_ACTIVITY_.
Of all the lines below, return only those starting with the line holding "- **(b)** there" and going on through the line holding "- **(i)** there", exactly as written.

** DATA PROVIDED follows **

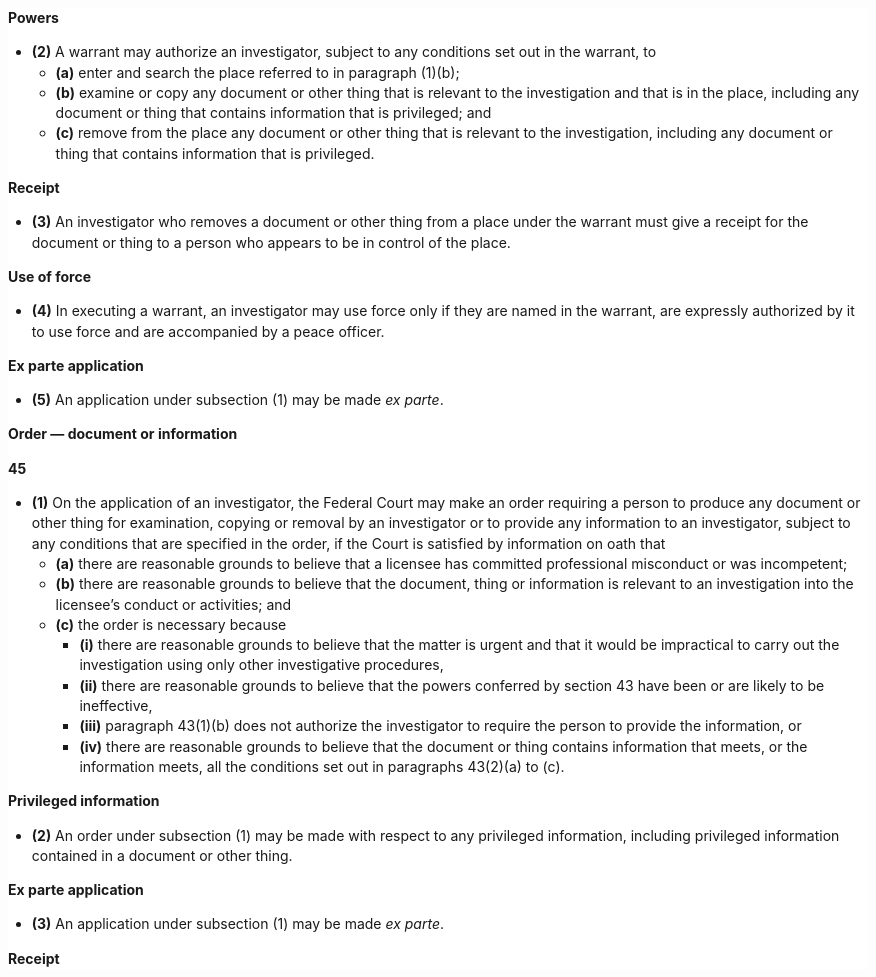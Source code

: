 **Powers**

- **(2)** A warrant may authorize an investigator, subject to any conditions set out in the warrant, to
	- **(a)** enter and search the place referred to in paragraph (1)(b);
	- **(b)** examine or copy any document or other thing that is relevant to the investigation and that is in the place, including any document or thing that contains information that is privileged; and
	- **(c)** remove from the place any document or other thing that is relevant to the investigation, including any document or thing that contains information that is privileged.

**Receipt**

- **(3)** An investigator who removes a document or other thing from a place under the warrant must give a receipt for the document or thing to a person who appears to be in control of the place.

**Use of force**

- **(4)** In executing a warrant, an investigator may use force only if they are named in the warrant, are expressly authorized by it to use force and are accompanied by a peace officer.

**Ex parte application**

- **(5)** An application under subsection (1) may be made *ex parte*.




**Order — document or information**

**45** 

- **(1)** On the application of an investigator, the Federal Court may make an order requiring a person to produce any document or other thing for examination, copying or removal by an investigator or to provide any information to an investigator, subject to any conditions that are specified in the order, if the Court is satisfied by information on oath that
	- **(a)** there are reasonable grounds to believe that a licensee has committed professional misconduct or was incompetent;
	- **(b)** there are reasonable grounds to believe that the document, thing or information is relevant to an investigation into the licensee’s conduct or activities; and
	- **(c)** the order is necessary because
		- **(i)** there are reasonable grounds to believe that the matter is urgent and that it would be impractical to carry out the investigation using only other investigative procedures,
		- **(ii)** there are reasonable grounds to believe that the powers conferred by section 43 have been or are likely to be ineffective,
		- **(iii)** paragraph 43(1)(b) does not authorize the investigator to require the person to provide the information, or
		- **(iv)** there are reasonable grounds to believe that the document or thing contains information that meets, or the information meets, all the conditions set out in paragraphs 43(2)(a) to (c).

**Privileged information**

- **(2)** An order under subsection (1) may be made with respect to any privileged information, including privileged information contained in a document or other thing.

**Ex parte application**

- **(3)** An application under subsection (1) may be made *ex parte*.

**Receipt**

** End of DATA PROVIDED **

_WRITTEN RESPONSE_.
	- **(b)** there are reasonable grounds to believe that the document, thing or information is relevant to an investigation into the licensee’s conduct or activities; and
	- **(c)** the order is necessary because
		- **(i)** there are reasonable grounds to believe that the matter is urgent and that it would be impractical to carry out the investigation using only other investigative procedures,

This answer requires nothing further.